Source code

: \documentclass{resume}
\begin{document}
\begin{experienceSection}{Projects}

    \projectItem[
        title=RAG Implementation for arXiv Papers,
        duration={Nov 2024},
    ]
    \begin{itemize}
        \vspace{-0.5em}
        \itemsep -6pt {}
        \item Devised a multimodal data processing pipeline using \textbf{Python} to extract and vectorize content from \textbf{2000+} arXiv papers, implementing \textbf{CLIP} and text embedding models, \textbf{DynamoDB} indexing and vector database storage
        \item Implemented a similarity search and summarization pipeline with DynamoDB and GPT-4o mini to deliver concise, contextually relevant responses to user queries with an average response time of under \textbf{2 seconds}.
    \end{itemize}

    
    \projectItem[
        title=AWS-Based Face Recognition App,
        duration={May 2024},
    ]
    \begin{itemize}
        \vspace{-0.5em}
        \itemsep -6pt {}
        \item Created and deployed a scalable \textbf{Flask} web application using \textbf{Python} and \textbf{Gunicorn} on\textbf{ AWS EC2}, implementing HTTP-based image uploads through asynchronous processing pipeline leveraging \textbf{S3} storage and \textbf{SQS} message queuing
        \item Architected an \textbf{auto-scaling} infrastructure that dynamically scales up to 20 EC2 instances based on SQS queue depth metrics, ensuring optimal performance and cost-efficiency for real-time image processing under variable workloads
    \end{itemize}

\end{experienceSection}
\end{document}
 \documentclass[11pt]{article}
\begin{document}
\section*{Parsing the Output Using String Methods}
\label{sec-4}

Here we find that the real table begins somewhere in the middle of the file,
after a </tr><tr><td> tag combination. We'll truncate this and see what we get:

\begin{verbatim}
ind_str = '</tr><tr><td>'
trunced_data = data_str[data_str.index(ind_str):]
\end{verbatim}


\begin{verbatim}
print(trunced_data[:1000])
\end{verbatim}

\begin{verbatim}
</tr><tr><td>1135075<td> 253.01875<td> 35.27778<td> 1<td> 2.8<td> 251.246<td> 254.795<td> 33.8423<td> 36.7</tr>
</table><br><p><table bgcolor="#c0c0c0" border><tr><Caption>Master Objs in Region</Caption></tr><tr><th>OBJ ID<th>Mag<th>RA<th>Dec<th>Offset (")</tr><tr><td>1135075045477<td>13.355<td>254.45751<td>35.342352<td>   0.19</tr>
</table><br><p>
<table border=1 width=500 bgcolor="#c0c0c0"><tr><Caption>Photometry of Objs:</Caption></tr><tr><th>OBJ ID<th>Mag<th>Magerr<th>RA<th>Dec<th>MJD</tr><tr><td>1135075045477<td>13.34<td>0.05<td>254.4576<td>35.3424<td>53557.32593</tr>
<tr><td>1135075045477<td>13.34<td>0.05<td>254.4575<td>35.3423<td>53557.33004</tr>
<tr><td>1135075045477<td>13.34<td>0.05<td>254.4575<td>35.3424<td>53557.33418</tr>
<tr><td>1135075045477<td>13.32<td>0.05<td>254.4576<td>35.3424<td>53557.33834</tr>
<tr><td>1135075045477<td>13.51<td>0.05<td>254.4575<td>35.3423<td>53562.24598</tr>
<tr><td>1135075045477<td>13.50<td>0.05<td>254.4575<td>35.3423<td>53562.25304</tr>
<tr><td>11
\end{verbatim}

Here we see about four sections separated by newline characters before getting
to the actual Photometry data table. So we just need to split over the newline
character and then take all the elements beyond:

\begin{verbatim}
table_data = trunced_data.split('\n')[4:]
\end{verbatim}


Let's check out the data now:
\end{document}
● ● ● ● ● ● ●
§ Work to complete:
The whole of the data is to be copied out word for word.

§ Answer box:
Source code

: \documentclass{resume}
\begin{document}
\begin{experienceSection}{Projects}

    \projectItem[
        title=RAG Implementation for arXiv Papers,
        duration={Nov 2024},
    ]
    \begin{itemize}
        \vspace{-0.5em}
        \itemsep -6pt {}
        \item Devised a multimodal data processing pipeline using \textbf{Python} to extract and vectorize content from \textbf{2000+} arXiv papers, implementing \textbf{CLIP} and text embedding models, \textbf{DynamoDB} indexing and vector database storage
        \item Implemented a similarity search and summarization pipeline with DynamoDB and GPT-4o mini to deliver concise, contextually relevant responses to user queries with an average response time of under \textbf{2 seconds}.
    \end{itemize}

    
    \projectItem[
        title=AWS-Based Face Recognition App,
        duration={May 2024},
    ]
    \begin{itemize}
        \vspace{-0.5em}
        \itemsep -6pt {}
        \item Created and deployed a scalable \textbf{Flask} web application using \textbf{Python} and \textbf{Gunicorn} on\textbf{ AWS EC2}, implementing HTTP-based image uploads through asynchronous processing pipeline leveraging \textbf{S3} storage and \textbf{SQS} message queuing
        \item Architected an \textbf{auto-scaling} infrastructure that dynamically scales up to 20 EC2 instances based on SQS queue depth metrics, ensuring optimal performance and cost-efficiency for real-time image processing under variable workloads
    \end{itemize}

\end{experienceSection}
\end{document}
 \documentclass[11pt]{article}
\begin{document}
\section*{Parsing the Output Using String Methods}
\label{sec-4}

Here we find that the real table begins somewhere in the middle of the file,
after a </tr><tr><td> tag combination. We'll truncate this and see what we get:

\begin{verbatim}
ind_str = '</tr><tr><td>'
trunced_data = data_str[data_str.index(ind_str):]
\end{verbatim}


\begin{verbatim}
print(trunced_data[:1000])
\end{verbatim}

\begin{verbatim}
</tr><tr><td>1135075<td> 253.01875<td> 35.27778<td> 1<td> 2.8<td> 251.246<td> 254.795<td> 33.8423<td> 36.7</tr>
</table><br><p><table bgcolor="#c0c0c0" border><tr><Caption>Master Objs in Region</Caption></tr><tr><th>OBJ ID<th>Mag<th>RA<th>Dec<th>Offset (")</tr><tr><td>1135075045477<td>13.355<td>254.45751<td>35.342352<td>   0.19</tr>
</table><br><p>
<table border=1 width=500 bgcolor="#c0c0c0"><tr><Caption>Photometry of Objs:</Caption></tr><tr><th>OBJ ID<th>Mag<th>Magerr<th>RA<th>Dec<th>MJD</tr><tr><td>1135075045477<td>13.34<td>0.05<td>254.4576<td>35.3424<td>53557.32593</tr>
<tr><td>1135075045477<td>13.34<td>0.05<td>254.4575<td>35.3423<td>53557.33004</tr>
<tr><td>1135075045477<td>13.34<td>0.05<td>254.4575<td>35.3424<td>53557.33418</tr>
<tr><td>1135075045477<td>13.32<td>0.05<td>254.4576<td>35.3424<td>53557.33834</tr>
<tr><td>1135075045477<td>13.51<td>0.05<td>254.4575<td>35.3423<td>53562.24598</tr>
<tr><td>1135075045477<td>13.50<td>0.05<td>254.4575<td>35.3423<td>53562.25304</tr>
<tr><td>11
\end{verbatim}

Here we see about four sections separated by newline characters before getting
to the actual Photometry data table. So we just need to split over the newline
character and then take all the elements beyond:

\begin{verbatim}
table_data = trunced_data.split('\n')[4:]
\end{verbatim}


Let's check out the data now:
\end{document}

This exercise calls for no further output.